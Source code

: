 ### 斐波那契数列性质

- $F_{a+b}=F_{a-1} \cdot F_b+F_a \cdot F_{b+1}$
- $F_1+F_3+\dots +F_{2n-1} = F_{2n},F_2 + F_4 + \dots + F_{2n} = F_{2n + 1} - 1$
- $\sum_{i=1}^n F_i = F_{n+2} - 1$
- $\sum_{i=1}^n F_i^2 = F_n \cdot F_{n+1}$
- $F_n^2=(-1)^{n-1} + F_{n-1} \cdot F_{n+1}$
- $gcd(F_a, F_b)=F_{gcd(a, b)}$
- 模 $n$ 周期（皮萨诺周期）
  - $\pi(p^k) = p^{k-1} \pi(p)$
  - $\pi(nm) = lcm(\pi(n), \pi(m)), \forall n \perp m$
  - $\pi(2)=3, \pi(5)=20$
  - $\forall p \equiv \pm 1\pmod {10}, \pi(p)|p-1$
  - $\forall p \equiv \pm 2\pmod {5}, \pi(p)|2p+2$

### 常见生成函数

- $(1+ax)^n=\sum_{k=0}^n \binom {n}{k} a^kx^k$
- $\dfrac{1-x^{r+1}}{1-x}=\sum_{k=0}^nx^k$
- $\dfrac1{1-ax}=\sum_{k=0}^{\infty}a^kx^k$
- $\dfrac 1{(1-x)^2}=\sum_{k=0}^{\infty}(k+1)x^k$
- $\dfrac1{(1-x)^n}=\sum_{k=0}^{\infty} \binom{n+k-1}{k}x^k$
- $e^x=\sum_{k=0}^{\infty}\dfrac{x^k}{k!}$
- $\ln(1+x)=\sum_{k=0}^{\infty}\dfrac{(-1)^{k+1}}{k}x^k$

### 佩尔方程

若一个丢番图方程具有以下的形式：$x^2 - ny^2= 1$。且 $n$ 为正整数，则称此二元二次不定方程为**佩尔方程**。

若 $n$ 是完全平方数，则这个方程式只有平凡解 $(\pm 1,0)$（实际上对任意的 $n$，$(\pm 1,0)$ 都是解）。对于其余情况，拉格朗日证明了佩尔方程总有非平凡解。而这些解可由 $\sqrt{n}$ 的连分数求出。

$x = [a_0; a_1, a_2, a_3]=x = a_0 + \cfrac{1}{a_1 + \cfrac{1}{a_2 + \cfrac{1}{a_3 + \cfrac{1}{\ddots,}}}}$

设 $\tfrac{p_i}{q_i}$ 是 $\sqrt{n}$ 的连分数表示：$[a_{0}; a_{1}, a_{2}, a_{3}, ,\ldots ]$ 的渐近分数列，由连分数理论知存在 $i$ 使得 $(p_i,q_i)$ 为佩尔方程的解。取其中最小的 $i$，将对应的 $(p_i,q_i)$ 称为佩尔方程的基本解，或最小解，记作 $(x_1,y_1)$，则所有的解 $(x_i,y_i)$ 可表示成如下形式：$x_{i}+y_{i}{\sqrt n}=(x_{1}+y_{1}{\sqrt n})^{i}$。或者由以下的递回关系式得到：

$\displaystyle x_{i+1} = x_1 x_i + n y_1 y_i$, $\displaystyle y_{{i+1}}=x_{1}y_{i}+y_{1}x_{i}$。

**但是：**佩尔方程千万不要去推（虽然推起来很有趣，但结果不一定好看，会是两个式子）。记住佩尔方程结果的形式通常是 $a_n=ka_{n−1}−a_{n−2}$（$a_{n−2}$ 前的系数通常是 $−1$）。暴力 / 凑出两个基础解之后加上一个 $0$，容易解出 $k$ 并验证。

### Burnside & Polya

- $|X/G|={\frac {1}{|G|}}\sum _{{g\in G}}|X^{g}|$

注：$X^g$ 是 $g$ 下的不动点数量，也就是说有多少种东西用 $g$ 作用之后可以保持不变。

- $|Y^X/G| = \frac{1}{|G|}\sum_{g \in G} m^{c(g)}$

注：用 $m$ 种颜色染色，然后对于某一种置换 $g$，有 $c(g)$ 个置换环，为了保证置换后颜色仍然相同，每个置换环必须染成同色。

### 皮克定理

= = =

WORK REQUEST
Nothing but a number, please, for how many lines of the data hold "sqrt".

EXPECTED ANSWER
2